Content starts
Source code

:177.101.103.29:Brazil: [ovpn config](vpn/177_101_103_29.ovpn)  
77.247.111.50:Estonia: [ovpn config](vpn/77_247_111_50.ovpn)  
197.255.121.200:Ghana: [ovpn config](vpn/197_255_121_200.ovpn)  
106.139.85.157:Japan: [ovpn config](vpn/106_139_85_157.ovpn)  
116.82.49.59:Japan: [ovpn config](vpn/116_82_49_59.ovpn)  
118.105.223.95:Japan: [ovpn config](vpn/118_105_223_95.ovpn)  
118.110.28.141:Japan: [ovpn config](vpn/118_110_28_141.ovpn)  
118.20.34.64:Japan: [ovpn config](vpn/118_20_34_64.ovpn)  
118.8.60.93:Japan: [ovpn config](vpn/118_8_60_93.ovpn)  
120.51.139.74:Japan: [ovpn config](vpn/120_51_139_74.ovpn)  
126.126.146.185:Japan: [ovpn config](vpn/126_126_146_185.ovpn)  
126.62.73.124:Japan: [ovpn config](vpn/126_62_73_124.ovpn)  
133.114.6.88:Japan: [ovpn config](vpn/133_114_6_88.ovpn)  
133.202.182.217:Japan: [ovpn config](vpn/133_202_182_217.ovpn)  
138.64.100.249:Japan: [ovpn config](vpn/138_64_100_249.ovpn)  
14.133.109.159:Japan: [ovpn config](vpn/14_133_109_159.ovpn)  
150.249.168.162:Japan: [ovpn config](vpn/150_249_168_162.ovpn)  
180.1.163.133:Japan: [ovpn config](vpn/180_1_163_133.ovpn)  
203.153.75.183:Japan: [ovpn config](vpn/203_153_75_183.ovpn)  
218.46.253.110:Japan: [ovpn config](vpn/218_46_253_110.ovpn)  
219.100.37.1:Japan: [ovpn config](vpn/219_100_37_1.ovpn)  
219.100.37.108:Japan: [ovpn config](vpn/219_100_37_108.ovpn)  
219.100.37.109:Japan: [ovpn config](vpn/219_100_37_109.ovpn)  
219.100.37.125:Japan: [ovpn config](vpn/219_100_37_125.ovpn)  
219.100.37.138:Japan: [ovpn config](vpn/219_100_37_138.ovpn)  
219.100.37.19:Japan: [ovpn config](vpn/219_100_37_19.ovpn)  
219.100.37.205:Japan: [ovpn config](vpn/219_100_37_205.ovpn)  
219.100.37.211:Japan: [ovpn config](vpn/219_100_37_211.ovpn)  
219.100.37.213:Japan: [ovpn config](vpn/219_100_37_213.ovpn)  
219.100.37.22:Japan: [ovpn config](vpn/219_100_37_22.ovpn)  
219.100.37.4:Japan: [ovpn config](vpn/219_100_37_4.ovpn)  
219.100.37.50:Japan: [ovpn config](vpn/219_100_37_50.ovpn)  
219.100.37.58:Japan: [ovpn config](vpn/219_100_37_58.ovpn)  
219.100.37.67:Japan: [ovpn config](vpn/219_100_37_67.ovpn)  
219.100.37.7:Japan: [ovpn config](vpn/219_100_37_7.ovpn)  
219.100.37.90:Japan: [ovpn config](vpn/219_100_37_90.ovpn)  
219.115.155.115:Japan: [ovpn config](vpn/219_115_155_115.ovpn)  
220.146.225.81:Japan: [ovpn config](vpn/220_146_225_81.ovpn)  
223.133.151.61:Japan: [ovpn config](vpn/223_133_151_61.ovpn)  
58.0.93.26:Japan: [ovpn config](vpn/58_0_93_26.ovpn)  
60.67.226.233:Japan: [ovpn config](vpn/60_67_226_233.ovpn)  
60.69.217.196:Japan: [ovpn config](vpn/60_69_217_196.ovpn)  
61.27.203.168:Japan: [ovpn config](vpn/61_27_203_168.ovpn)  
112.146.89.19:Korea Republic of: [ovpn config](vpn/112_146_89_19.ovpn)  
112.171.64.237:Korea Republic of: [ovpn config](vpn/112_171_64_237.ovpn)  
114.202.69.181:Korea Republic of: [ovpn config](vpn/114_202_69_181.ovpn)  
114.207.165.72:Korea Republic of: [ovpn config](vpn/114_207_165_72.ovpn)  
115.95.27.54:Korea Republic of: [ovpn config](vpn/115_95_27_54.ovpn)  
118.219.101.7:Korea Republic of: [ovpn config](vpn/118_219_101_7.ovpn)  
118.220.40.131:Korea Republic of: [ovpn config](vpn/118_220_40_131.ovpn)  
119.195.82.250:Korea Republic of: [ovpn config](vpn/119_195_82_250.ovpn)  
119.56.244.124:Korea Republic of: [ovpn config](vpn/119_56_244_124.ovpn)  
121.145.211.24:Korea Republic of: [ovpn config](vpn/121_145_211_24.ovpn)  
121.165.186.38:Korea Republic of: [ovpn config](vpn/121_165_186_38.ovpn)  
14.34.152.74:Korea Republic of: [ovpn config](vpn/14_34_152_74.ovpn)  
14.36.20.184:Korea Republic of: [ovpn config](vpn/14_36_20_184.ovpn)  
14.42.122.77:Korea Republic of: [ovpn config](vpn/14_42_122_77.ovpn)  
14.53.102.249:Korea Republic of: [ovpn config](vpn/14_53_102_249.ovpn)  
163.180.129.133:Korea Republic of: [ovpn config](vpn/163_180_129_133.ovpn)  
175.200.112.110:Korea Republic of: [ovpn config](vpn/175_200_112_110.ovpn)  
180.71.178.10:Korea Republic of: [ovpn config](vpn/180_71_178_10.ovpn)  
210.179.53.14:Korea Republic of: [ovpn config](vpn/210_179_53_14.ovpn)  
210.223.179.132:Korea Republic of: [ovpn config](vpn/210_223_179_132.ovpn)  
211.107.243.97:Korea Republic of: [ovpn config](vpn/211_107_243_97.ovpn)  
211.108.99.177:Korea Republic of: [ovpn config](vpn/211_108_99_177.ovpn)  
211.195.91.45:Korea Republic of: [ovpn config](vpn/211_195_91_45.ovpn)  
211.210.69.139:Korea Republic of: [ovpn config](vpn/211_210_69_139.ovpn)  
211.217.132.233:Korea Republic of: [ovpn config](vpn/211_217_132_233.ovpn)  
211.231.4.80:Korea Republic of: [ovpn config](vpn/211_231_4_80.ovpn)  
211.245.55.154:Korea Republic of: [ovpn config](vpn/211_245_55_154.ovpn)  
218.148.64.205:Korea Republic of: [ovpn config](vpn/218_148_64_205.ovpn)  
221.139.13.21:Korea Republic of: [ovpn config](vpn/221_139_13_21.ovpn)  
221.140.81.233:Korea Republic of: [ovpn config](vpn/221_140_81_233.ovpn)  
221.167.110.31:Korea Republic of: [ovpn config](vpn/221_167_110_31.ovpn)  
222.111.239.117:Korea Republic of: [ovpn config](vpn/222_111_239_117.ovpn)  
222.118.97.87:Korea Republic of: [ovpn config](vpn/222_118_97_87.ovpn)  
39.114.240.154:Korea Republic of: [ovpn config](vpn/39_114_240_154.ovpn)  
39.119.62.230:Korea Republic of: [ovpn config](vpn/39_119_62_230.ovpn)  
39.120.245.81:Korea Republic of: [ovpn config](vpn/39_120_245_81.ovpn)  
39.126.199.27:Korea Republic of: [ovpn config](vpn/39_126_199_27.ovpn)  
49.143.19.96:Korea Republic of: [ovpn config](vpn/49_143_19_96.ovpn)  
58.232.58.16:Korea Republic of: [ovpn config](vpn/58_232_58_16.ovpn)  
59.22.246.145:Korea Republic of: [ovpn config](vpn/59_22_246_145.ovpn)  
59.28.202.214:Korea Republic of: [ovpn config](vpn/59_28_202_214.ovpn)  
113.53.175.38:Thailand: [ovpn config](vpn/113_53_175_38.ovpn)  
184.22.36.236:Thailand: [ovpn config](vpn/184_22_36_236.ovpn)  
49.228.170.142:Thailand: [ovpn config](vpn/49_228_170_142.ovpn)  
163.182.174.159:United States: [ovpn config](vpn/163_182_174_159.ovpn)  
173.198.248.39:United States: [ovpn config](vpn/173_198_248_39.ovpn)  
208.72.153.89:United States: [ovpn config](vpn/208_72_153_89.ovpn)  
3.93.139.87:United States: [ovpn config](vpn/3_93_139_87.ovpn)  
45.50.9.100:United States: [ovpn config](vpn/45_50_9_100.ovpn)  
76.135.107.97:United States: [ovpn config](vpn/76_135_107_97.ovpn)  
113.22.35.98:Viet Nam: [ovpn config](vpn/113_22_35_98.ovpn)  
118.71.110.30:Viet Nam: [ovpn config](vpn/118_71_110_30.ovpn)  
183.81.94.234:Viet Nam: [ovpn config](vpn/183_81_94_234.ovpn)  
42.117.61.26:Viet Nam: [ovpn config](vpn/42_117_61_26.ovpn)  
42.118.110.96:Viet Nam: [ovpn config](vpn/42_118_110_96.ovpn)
Content ends
Using the entries above, give again exactly the lines from the line holding "133.202.182.217:Japan: [ovpn config](vpn/133_202_182_217.ovpn)" through the line holding "219.100.37.109:Japan: [ovpn config](vpn/219_100_37_109.ovpn)". Include both end lines and nothing else.

ANSWER FOR THIS EXERCISE
133.202.182.217:Japan: [ovpn config](vpn/133_202_182_217.ovpn)  
138.64.100.249:Japan: [ovpn config](vpn/138_64_100_249.ovpn)  
14.133.109.159:Japan: [ovpn config](vpn/14_133_109_159.ovpn)  
150.249.168.162:Japan: [ovpn config](vpn/150_249_168_162.ovpn)  
180.1.163.133:Japan: [ovpn config](vpn/180_1_163_133.ovpn)  
203.153.75.183:Japan: [ovpn config](vpn/203_153_75_183.ovpn)  
218.46.253.110:Japan: [ovpn config](vpn/218_46_253_110.ovpn)  
219.100.37.1:Japan: [ovpn config](vpn/219_100_37_1.ovpn)  
219.100.37.108:Japan: [ovpn config](vpn/219_100_37_108.ovpn)  
219.100.37.109:Japan: [ovpn config](vpn/219_100_37_109.ovpn)  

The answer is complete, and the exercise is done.